Si ma vieille mère n’avait pas déjà perdu deux d’entre nous, Dieu me damne si je ne frapperais pas volontiers quelques bons coups pour notre brave tribun.

— En ce cas vous ferez bien de vous mettre un peu plus de vif-argent dans les veines, continua Baroncelli, ou vous vous trouverez en retard. Et ce serait grand dommage. Si vous en croyez le tribun, il est le seul homme qui puisse sauver Rome. Comment, vous, le plus beau peuple du monde, vous ne pouvez pas vous sauver vous-mêmes ? Vous dépendez d’un seul homme ! Vous êtes incapables de faire la loi aux Colonna et aux Orsini ! Mais qui donc a battu les barons à San Lorenzo ? N’était-ce pas vous ? Ah ! vous avez gagné les coups et le tribun la moneta ! Fi ! mes amis, laissez-le partir ; je vous garantis qu’il y en a bon nombre qui le valent bien et qu’on aura à meilleur marché.
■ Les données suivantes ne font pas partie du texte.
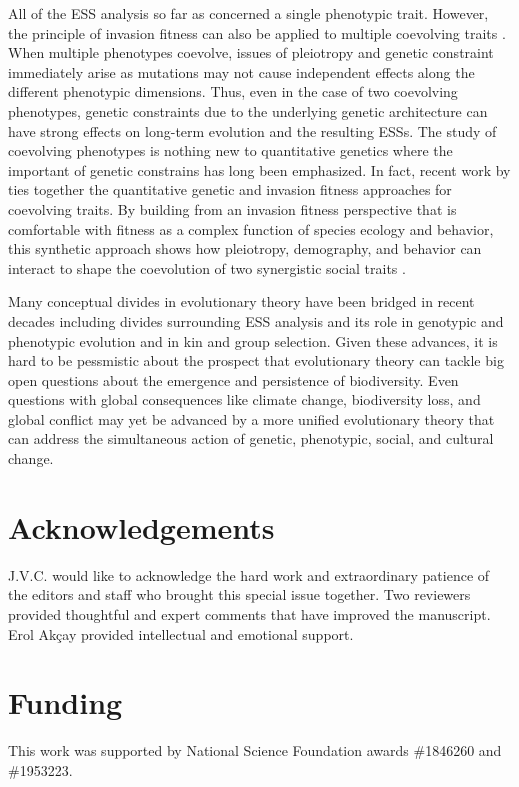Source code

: \documentclass[11pt]{article}
\begin{document}
All of the ESS analysis so far as concerned a single phenotypic trait. However, the principle of invasion fitness can also be applied to multiple coevolving traits \cite{Leimar:2009,Mullon:Keller:2016,Mullon:Lehmann:2019}. When multiple phenotypes coevolve, issues of pleiotropy and genetic constraint immediately arise as mutations may not cause independent effects along the different phenotypic dimensions. Thus, even in the case of two coevolving phenotypes, genetic constraints due to the underlying genetic architecture can have strong effects on long-term evolution and the resulting ESSs. The study of coevolving phenotypes is nothing new to quantitative genetics \cite{Lande:1979,Lande:Arnold:1983,Phillips:Arnold:1989} where the important of genetic constrains has long been emphasized. In fact, recent work by \citeauthor{Mullon:Lehmann:2019} \cite{Mullon:Lehmann:2019} ties together the quantitative genetic and invasion fitness approaches for coevolving traits. By building from an invasion fitness perspective that is comfortable with fitness as a complex function of species ecology and behavior, this synthetic approach shows how pleiotropy, demography, and behavior can interact to shape the coevolution of two synergistic social traits \cite{Mullon:Lehmann:2019}.

Many conceptual divides in evolutionary theory have been bridged in recent decades including divides surrounding ESS analysis and its role in genotypic and phenotypic evolution and in kin and group selection. Given these advances, it is hard to be pessmistic about the prospect that evolutionary theory can tackle big open questions about the emergence and persistence of biodiversity. Even questions with global consequences like climate change, biodiversity loss, and global conflict may yet be advanced by a more unified evolutionary theory that can address the simultaneous action of genetic, phenotypic, social, and cultural change.

\section{Acknowledgements}

J.V.C. would like to acknowledge the hard work and extraordinary patience of the editors and staff who brought this special issue together. Two reviewers provided thoughtful and expert comments that have improved the manuscript. Erol Akçay provided intellectual and emotional support.

\section{Funding}

This work was supported by National Science Foundation awards \#1846260 and \#1953223.

\clearpage
\printbibliography
\end{document}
Et tenez ! Voilà la troisième fanfare ; il est trop tard maintenant ! »

Pendant que la trompette envoyait dans le lointain son appel long et mélancolique, c’était comme le dernier avertissement donné par le génie de Rome, avant de prendre son vol. Et quand le silence eut absorbé le son, un morne découragement envahit l’assemblée. On commença à regretter, à se repentir, à présent que le repentir et les regrets ne servaient plus à rien. Les bouffonneries de Baroncelli ne les firent plus rire et l’orateur eut la mortification de voir ses auditeurs se disperser dans toutes les directions, juste au moment où il allait leur apprendre les grandes choses qu’il pouvait lui-même faire en leur faveur.

Pendant ce temps, le tribun, traversant sain et sauf le dangereux quartier occupé par l’ennemi, qui, effrayé à son approche, se cacha dans sa forteresse, se rendit au château de San Angelo, où Nina l’avait déjà précédé, prête à l’accueillir par un sourire d’amour en le voyant sauvé, mais sans verser une larme sur ses revers.